Curiosamente, e porque é bom encontrarmos sentidos a expressões batidas como é uma das minhas preferidas, do Sérgio Godinho, que diz que “isto anda tudo ligado”, foi no seio da religião, origem para todos os efeitos de tanto das mentalidades colectivas, que a revelação chegou.

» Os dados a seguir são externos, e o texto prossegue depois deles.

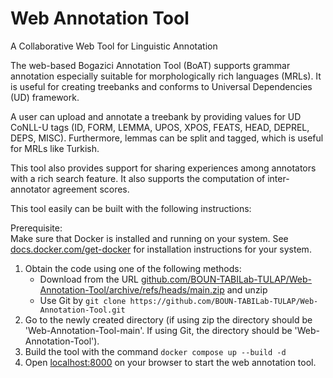 # Web Annotation Tool

A Collaborative Web Tool for Linguistic Annotation

The web-based Bogazici Annotation Tool (BoAT) supports grammar annotation especially suitable for morphologically rich languages (MRLs). It is useful for creating treebanks and conforms to Universal Dependencies (UD) framework.

A user can upload and annotate a treebank by providing values for UD CoNLL-U tags (ID, FORM, LEMMA, UPOS, XPOS, FEATS, HEAD, DEPREL, DEPS, MISC). Furthermore, lemmas can be split and tagged, which is useful for MRLs like Turkish.

This tool also provides support for sharing experiences among annotators with a rich search feature. It also supports the computation of inter-annotator agreement scores.

This tool easily can be built with the following instructions:

Prerequisite:  
Make sure that Docker is installed and running on your system.
See [docs.docker.com/get-docker](https://docs.docker.com/get-docker/) for installation instructions for your system.

1. Obtain the code using one of the following methods:
    - Download from the URL [github.com/BOUN-TABILab-TULAP/Web-Annotation-Tool/archive/refs/heads/main.zip](https://github.com/BOUN-TABILab-TULAP/Web-Annotation-Tool/archive/refs/heads/main.zip) and unzip
    - Use Git by `git clone https://github.com/BOUN-TABILab-TULAP/Web-Annotation-Tool.git`
2. Go to the newly created directory (if using zip the directory should be 'Web-Annotation-Tool-main'. If using Git, the directory should be 'Web-Annotation-Tool').
3. Build the tool with the command `docker compose up --build -d`
4. Open [localhost:8000](http://localhost:8000) on your browser to start the web annotation tool.

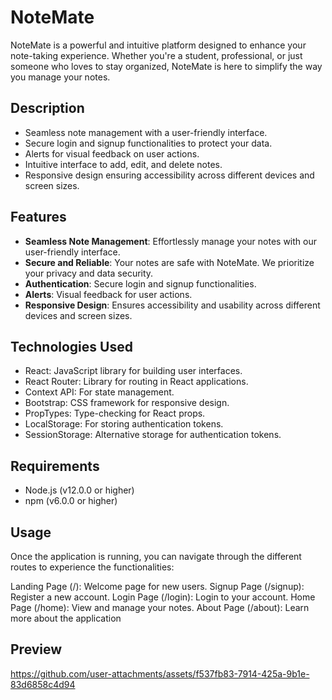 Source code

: # NoteMate

NoteMate is a powerful and intuitive platform designed to enhance your note-taking experience. Whether you're a student, professional, or just someone who loves to stay organized, NoteMate is here to simplify the way you manage your notes.

## Description

- Seamless note management with a user-friendly interface.
- Secure login and signup functionalities to protect your data.
- Alerts for visual feedback on user actions.
- Intuitive interface to add, edit, and delete notes.
- Responsive design ensuring accessibility across different devices and screen sizes.

## Features

- **Seamless Note Management**: Effortlessly manage your notes with our user-friendly interface.
- **Secure and Reliable**: Your notes are safe with NoteMate. We prioritize your privacy and data security.
- **Authentication**: Secure login and signup functionalities.
- **Alerts**: Visual feedback for user actions.
- **Responsive Design**: Ensures accessibility and usability across different devices and screen sizes.

## Technologies Used

- React: JavaScript library for building user interfaces.
- React Router: Library for routing in React applications.
- Context API: For state management.
- Bootstrap: CSS framework for responsive design.
- PropTypes: Type-checking for React props.
- LocalStorage: For storing authentication tokens.
- SessionStorage: Alternative storage for authentication tokens.

## Requirements

- Node.js (v12.0.0 or higher)
- npm (v6.0.0 or higher)

## Usage
Once the application is running, you can navigate through the different routes to experience the functionalities:

Landing Page (/): Welcome page for new users.
Signup Page (/signup): Register a new account.
Login Page (/login): Login to your account.
Home Page (/home): View and manage your notes.
About Page (/about): Learn more about the application

## Preview



https://github.com/user-attachments/assets/f537fb83-7914-425a-9b1e-83d6858c4d94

Quando Moedas, exasperado e a falar na terceira pessoa, se exalta e diz, no dia 26 de Janeiro, que o País tem de decidir se quer cá, ou não, o evento das Jornadas Mundiais da Juventude, percebemos que o país é Marcelo, e é Marcelo quem cutuca tudo quanto é actor de governação neste país. Desta vez, desviou-se do governo do PS e cutucou, se calhar até inadvertidamente (vamos ser ingénuos e dar benefício da dúvida), um dos seus. E o autarca ressentiu-se e defendeu-se, revelando o modo de funcionamento do que são as “colheradas” de Marcelo: afirmou, quase aos gritos, que fará tudo, e o evento será, o que o PR e a Igreja quiserem.

Dois dias depois de se contarem dois anos da sua reeleição, Marcelo Rebelo de Sousa quase se enredou na sua teia, mais uma vez com números, agora para achar muito, novamente em assunto da Igreja Católica, que saiu reciprocamente em sua defesa. E à Igreja acorrerá sempre, como consistente praticante que é, até à Extrema Unção. De resto, não há como não reconhecer a coerência desta forma de vida de um cidadão. É também o elogio mais comum e generalizado que se faz ao povo do PCP, a coerência, mas adiante.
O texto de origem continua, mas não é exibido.